Document images with source code
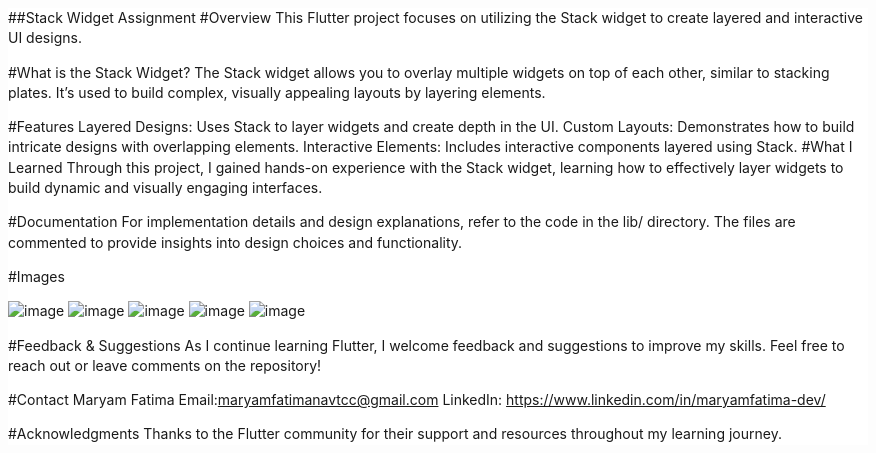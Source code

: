 ##Stack Widget Assignment
#Overview
This Flutter project focuses on utilizing the Stack widget to create layered and interactive UI designs.

#What is the Stack Widget?
The Stack widget allows you to overlay multiple widgets on top of each other, similar to stacking plates. It’s used to build complex, visually appealing layouts by layering elements.

#Features
Layered Designs: Uses Stack to layer widgets and create depth in the UI.
Custom Layouts: Demonstrates how to build intricate designs with overlapping elements.
Interactive Elements: Includes interactive components layered using Stack.
#What I Learned
Through this project, I gained hands-on experience with the Stack widget, learning how to effectively layer widgets to build dynamic and visually engaging interfaces.

#Documentation
For implementation details and design explanations, refer to the code in the lib/ directory. The files are commented to provide insights into design choices and functionality.

#Images

<img width="952" alt="image" src="https://github.com/user-attachments/assets/5697eaaa-4da2-4347-bd95-aa96a84821e2">

<img width="959" alt="image" src="https://github.com/user-attachments/assets/24ec3477-f75b-4c6f-846c-d69df6f59883">

<img width="959" alt="image" src="https://github.com/user-attachments/assets/3b360a0d-4c3a-4f90-a854-7622f35169a2">

<img width="954" alt="image" src="https://github.com/user-attachments/assets/2627f676-b154-4b5c-998a-f6d26ec7c14c">

<img width="959" alt="image" src="https://github.com/user-attachments/assets/bf0ae036-5faa-44d4-91e7-7e8b3fab81db">





#Feedback & Suggestions
As I continue learning Flutter, I welcome feedback and suggestions to improve my skills. Feel free to reach out or leave comments on the repository!

#Contact
Maryam Fatima
Email:maryamfatimanavtcc@gmail.com
LinkedIn: https://www.linkedin.com/in/maryamfatima-dev/

#Acknowledgments
Thanks to the Flutter community for their support and resources throughout my learning journey.

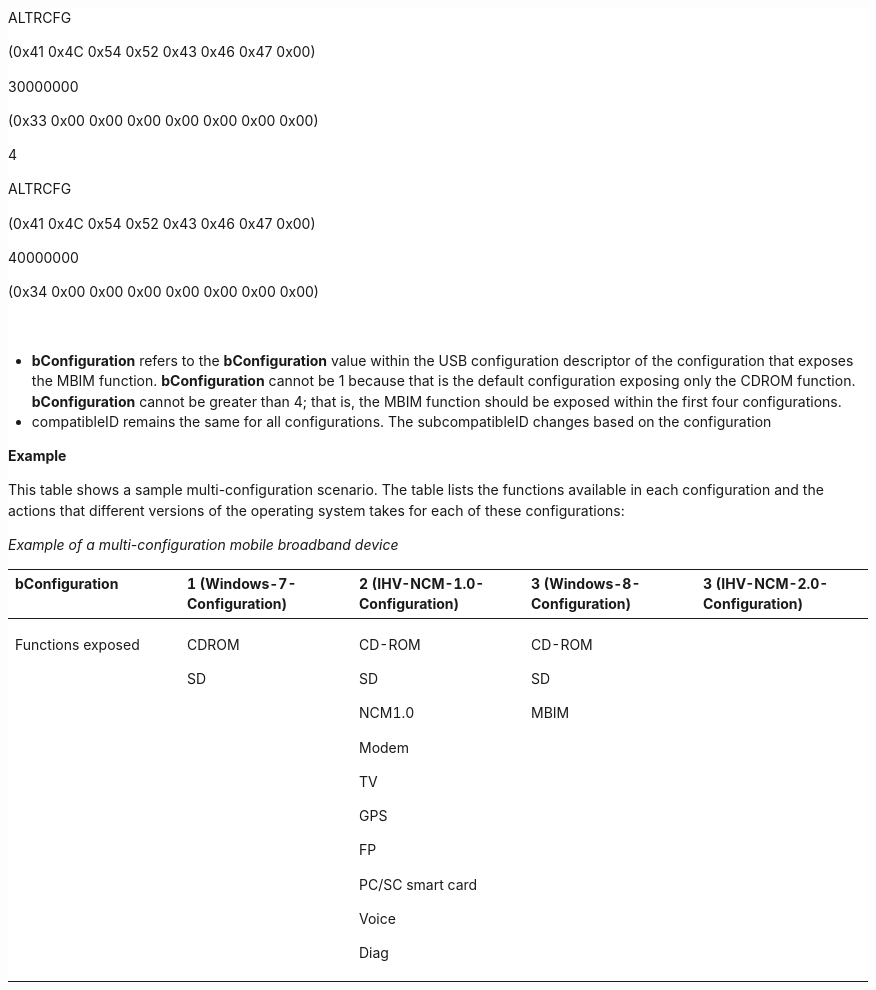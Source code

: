 <td align="left"><p>ALTRCFG</p>
<p>(0x41 0x4C 0x54 0x52 0x43 0x46 0x47 0x00)</p></td>
<td align="left"><p>30000000</p>
<p>(0x33 0x00 0x00 0x00 0x00 0x00 0x00 0x00)</p></td>
</tr>
<tr class="odd">
<td align="left"><p>4</p></td>
<td align="left"><p>ALTRCFG</p>
<p>(0x41 0x4C 0x54 0x52 0x43 0x46 0x47 0x00)</p></td>
<td align="left"><p>40000000</p>
<p>(0x34 0x00 0x00 0x00 0x00 0x00 0x00 0x00)</p></td>
</tr>
</tbody>
</table>

 

-   **bConfiguration** refers to the **bConfiguration** value within the USB configuration descriptor of the configuration that exposes the MBIM function. **bConfiguration** cannot be 1 because that is the default configuration exposing only the CDROM function. **bConfiguration** cannot be greater than 4; that is, the MBIM function should be exposed within the first four configurations.
-   compatibleID remains the same for all configurations. The subcompatibleID changes based on the configuration

**Example**

This table shows a sample multi-configuration scenario. The table lists the functions available in each configuration and the actions that different versions of the operating system takes for each of these configurations:

*Example of a multi-configuration mobile broadband device*

<table>
<colgroup>
<col width="20%" />
<col width="20%" />
<col width="20%" />
<col width="20%" />
<col width="20%" />
</colgroup>
<thead>
<tr class="header">
<th align="left">bConfiguration</th>
<th align="left">1 (Windows-7-Configuration)</th>
<th align="left">2 (IHV-NCM-1.0-Configuration)</th>
<th align="left">3 (Windows-8-Configuration)</th>
<th align="left">3 (IHV-NCM-2.0-Configuration)</th>
</tr>
</thead>
<tbody>
<tr class="odd">
<td align="left"><p>Functions exposed</p></td>
<td align="left"><p>CDROM</p>
<p>SD</p></td>
<td align="left"><p>CD-ROM</p>
<p>SD</p>
<p>NCM1.0</p>
<p>Modem</p>
<p>TV</p>
<p>GPS</p>
<p>FP</p>
<p>PC/SC smart card</p>
<p>Voice</p>
<p>Diag</p></td>
<td align="left"><p>CD-ROM</p>
<p>SD</p>
<p>MBIM</p></td>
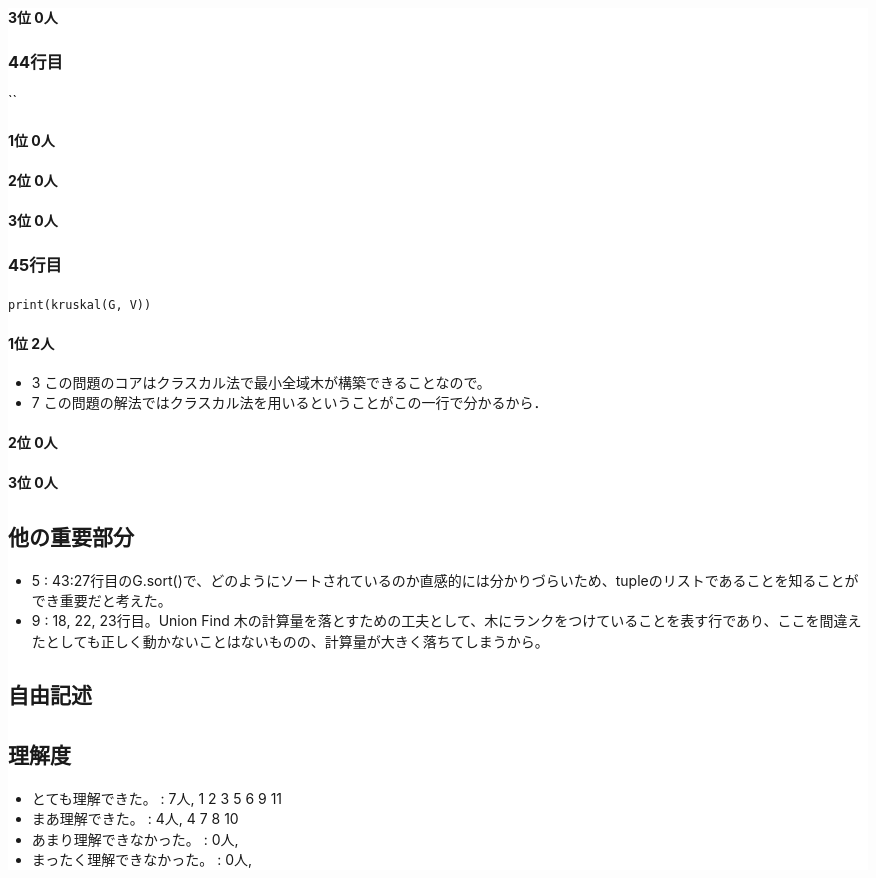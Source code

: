 #### 3位 0人
### 44行目
``
#### 1位 0人
#### 2位 0人
#### 3位 0人
### 45行目
`print(kruskal(G, V))`
#### 1位 2人
- 3 この問題のコアはクラスカル法で最小全域木が構築できることなので。
- 7 この問題の解法ではクラスカル法を用いるということがこの一行で分かるから．
#### 2位 0人
#### 3位 0人
## 他の重要部分
- 5 : 43:27行目のG.sort()で、どのようにソートされているのか直感的には分かりづらいため、tupleのリストであることを知ることができ重要だと考えた。
- 9 : 18, 22, 23行目。Union Find 木の計算量を落とすための工夫として、木にランクをつけていることを表す行であり、ここを間違えたとしても正しく動かないことはないものの、計算量が大きく落ちてしまうから。
## 自由記述
## 理解度
- とても理解できた。 : 7人, 1 2 3 5 6 9 11
- まあ理解できた。 : 4人, 4 7 8 10
- あまり理解できなかった。 : 0人, 
- まったく理解できなかった。 : 0人,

Exercise description
Find every line above that contains the word "CDROM", and return each one.

Written response
-   **bConfiguration** refers to the **bConfiguration** value within the USB configuration descriptor of the configuration that exposes the MBIM function. **bConfiguration** cannot be 1 because that is the default configuration exposing only the CDROM function. **bConfiguration** cannot be greater than 4; that is, the MBIM function should be exposed within the first four configurations.
<td align="left"><p>CDROM</p>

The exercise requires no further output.